§ **Data shown**
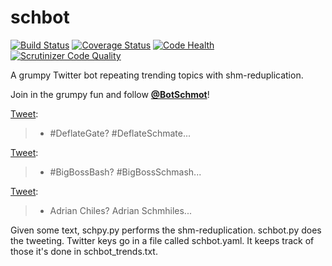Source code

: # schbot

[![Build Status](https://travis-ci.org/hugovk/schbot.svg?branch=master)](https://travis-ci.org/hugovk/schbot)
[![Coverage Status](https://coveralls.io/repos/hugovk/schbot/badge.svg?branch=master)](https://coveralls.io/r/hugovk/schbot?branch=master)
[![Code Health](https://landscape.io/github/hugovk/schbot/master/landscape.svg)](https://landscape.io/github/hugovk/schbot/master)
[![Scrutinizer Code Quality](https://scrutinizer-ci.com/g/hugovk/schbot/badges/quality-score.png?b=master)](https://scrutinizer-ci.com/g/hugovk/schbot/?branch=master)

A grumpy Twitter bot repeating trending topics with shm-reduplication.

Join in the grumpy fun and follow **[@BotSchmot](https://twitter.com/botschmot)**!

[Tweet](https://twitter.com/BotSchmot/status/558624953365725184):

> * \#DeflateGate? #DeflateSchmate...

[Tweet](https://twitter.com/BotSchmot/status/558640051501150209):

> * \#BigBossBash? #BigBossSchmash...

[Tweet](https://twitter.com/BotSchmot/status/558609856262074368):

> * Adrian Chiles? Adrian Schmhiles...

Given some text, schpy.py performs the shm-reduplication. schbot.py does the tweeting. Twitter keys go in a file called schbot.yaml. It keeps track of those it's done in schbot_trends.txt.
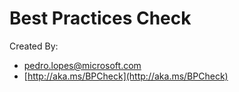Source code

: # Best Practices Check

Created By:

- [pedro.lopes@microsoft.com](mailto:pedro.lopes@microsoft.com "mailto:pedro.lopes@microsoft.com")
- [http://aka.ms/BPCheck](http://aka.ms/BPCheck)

§ **Problem description**
Leaving every picture out, output the data exactly as it stands.

§ **Solution to this problem**
Source code

: # schbot

[![Build Status](https://travis-ci.org/hugovk/schbot.svg?branch=master)](https://travis-ci.org/hugovk/schbot)
[![Coverage Status](https://coveralls.io/repos/hugovk/schbot/badge.svg?branch=master)](https://coveralls.io/r/hugovk/schbot?branch=master)
[![Code Health](https://landscape.io/github/hugovk/schbot/master/landscape.svg)](https://landscape.io/github/hugovk/schbot/master)
[![Scrutinizer Code Quality](https://scrutinizer-ci.com/g/hugovk/schbot/badges/quality-score.png?b=master)](https://scrutinizer-ci.com/g/hugovk/schbot/?branch=master)

A grumpy Twitter bot repeating trending topics with shm-reduplication.

Join in the grumpy fun and follow **[@BotSchmot](https://twitter.com/botschmot)**!

[Tweet](https://twitter.com/BotSchmot/status/558624953365725184):

> * \#DeflateGate? #DeflateSchmate...

[Tweet](https://twitter.com/BotSchmot/status/558640051501150209):

> * \#BigBossBash? #BigBossSchmash...

[Tweet](https://twitter.com/BotSchmot/status/558609856262074368):

> * Adrian Chiles? Adrian Schmhiles...

Given some text, schpy.py performs the shm-reduplication. schbot.py does the tweeting. Twitter keys go in a file called schbot.yaml. It keeps track of those it's done in schbot_trends.txt.
Source code

: # Best Practices Check

Created By:

- [pedro.lopes@microsoft.com](mailto:pedro.lopes@microsoft.com "mailto:pedro.lopes@microsoft.com")
- [http://aka.ms/BPCheck](http://aka.ms/BPCheck)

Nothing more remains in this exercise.